1. 14

  2. [Comment removed by author]

    1. 2

      I might be misunderstanding, but on the last point, aren’t you testing durability, basically making sure that you have backups that work, rather than availability? It’s pretty common in finance, at least consumer-facing, to be very interested in durability, but somewhat “meh” about availability. My bank’s ebanking website goes down for routine maintenance about 6 hours a week on Saturday night, occasionally with other outages on weekday nights if they have more things to do. I’d be surprised if overall availability is much higher than ~95%, i.e. not even two nines. That seems to work ok for them. But people would be very angry if they lost transactions.

      1. 3

        For testing backups, a quote I stand by: nobody cares about backups, they only care about restores. If you aren’t testing your restores you don’t have a backup.

        Also note, the consumer side of finance is a lot less hectic than the day trader side where money is made.

        1. 1

          Availability is very rarely (even in academic literature) defined in an explicit manner. The “A” in CAP and the “A” in ACID are different, and often conflated if precisely considered at all. If you have “ACI”, it’s questionable that “D” is really orthogonal and is anything other than the creation of a cool acronym. In the end, we want to be able to rely on our systems to meet our objectives. Reliability involves the availability of the things that we need to accomplish the objective. Nines are sort of an economic pseudo-quantification. If you don’t account for the value of the thing that is available, a description of availability stands naked and useless. Without backups, you can keep nine nines, but your responses are trivial and sometimes severely disappointing. It’s not super value to consider any of this stuff in isolation.

      2. 7

        I wonder if shooting for the mythical five 9’s of availability is a poor proxy for “try to make the service available enough to piss the fewest amount of people off”, and far too many people try for the former and end up wasting time/effort.

        Techno-wankery around metrics seems to happen depressingly often. A coworker once hung his hat on a ~90% average reduction in time for an API call - sounds amazing at first! But then we asked:

        What were the average times before/after your work?

        ~80 ms, ~13 ms (not too shabby after all!)

        What level of work was involved?

        n weeks, introduction of a new technology to the stack (redis), …

        How often is the API hit?

        tens of times an hour

        What is the maximum acceptable response time for that service?

        (sheepishly) 150 ms.

        The problem came up, it turns out, after we introduced monitoring to make it easy to see times for API calls. Just measuring this meant everyone immediately tried to reduce the numbers… and in this case, it meant spending a significant amount of time and complexity solving a problem that just didn’t exist.

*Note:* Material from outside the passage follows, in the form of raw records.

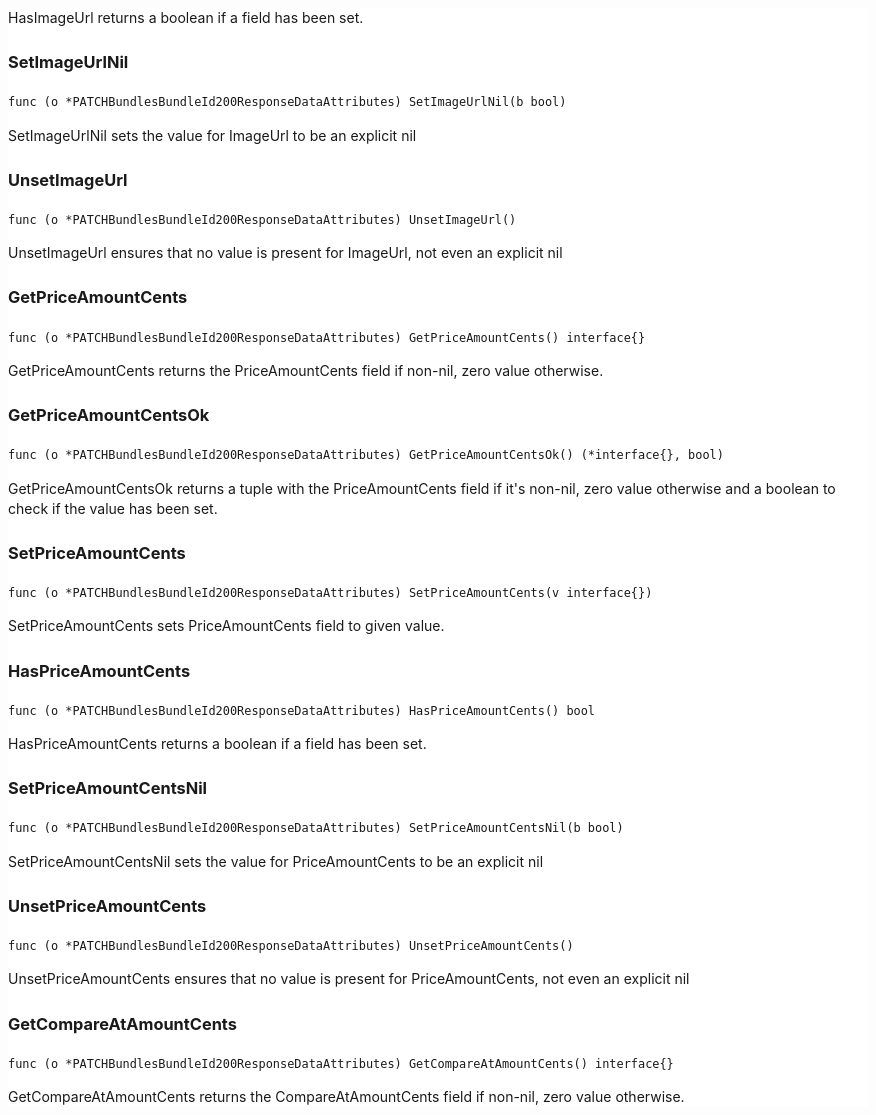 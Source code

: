 HasImageUrl returns a boolean if a field has been set.

### SetImageUrlNil

`func (o *PATCHBundlesBundleId200ResponseDataAttributes) SetImageUrlNil(b bool)`

 SetImageUrlNil sets the value for ImageUrl to be an explicit nil

### UnsetImageUrl
`func (o *PATCHBundlesBundleId200ResponseDataAttributes) UnsetImageUrl()`

UnsetImageUrl ensures that no value is present for ImageUrl, not even an explicit nil
### GetPriceAmountCents

`func (o *PATCHBundlesBundleId200ResponseDataAttributes) GetPriceAmountCents() interface{}`

GetPriceAmountCents returns the PriceAmountCents field if non-nil, zero value otherwise.

### GetPriceAmountCentsOk

`func (o *PATCHBundlesBundleId200ResponseDataAttributes) GetPriceAmountCentsOk() (*interface{}, bool)`

GetPriceAmountCentsOk returns a tuple with the PriceAmountCents field if it's non-nil, zero value otherwise
and a boolean to check if the value has been set.

### SetPriceAmountCents

`func (o *PATCHBundlesBundleId200ResponseDataAttributes) SetPriceAmountCents(v interface{})`

SetPriceAmountCents sets PriceAmountCents field to given value.

### HasPriceAmountCents

`func (o *PATCHBundlesBundleId200ResponseDataAttributes) HasPriceAmountCents() bool`

HasPriceAmountCents returns a boolean if a field has been set.

### SetPriceAmountCentsNil

`func (o *PATCHBundlesBundleId200ResponseDataAttributes) SetPriceAmountCentsNil(b bool)`

 SetPriceAmountCentsNil sets the value for PriceAmountCents to be an explicit nil

### UnsetPriceAmountCents
`func (o *PATCHBundlesBundleId200ResponseDataAttributes) UnsetPriceAmountCents()`

UnsetPriceAmountCents ensures that no value is present for PriceAmountCents, not even an explicit nil
### GetCompareAtAmountCents

`func (o *PATCHBundlesBundleId200ResponseDataAttributes) GetCompareAtAmountCents() interface{}`

GetCompareAtAmountCents returns the CompareAtAmountCents field if non-nil, zero value otherwise.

        I don’t know what a good solution is. We experimented with alternative monitoring techniques - at first we hid the raw times and just exposed the top five slowest calls, but that didn’t give enough actionable information. We also tried to come up with an “api score” that heavily penalized calls that were close to their max timeout or had significant response time variance, but getting the numbers to work out were tricky.

        I guess what I saw is just another manifestation of the same issue - throwing cycles at a problem without actually understanding what you’re trying to solve.

        So has anyone measured “availability” in a way that is actually meaningful/actionable?

        1. 4

          Rather than looking at the 5 slowest calls, why not sort your calls by usage, and then work through the list until you find something that is worth devoting energy to?

          1. 3

            Newrelic colours your response times green/yellow/red which I found was pretty psychologically effective even without hiding the raw numbers - a call may be taking 80ms, but as long as it’s in the soothing green I don’t worry about it, even when I know that there’s no way that task should be taking 80ms.

          2. 4

            If the availability of your product doesn’t matter at all, it might mean that your customers don’t care that much about your product.

            With that said, it is a tradeoff, and if you can create more value for your business by spending time elsewhere, you do you.

            1. 4

              This post is counter beneficial. Availability is an important discussion between engineering and business that needs to take place. This post (the first half, at least) basically says you’re an idiot for even wanting to address the question. The actual technical suggestions are fine and probably what most people should be doing, but to approach it in such a way that, IMO, demeans people who just want to have the conversation about what availability is important is not helping. In most cases, we need more cooperation between technical decisions and business needs, and this is post is something a technically illiterate business person can throw down to strong arm engineers to do what they want, risks be damned.

              I also disagree with the author with a number of their claims. Specifically, much of the argument against caring about availbaility is a strawman of it being binary. It’s a dial one turns. And depending on where they want that dial, it’s cheaper or more expensive. But, again, it’s a discussion that needs to happen between engineering and business, not a blanket “shut up and do what I want”.

              There is a great article, here by @dl that got posted over the last two days that is worth reading for, in some ways, the alternative view. A culture of not taking informed decisions catches up after awhile.

              1. 1

                The specific steps being advocated here sound like they’d result in pretty high availability. Four 9s is none too shabby.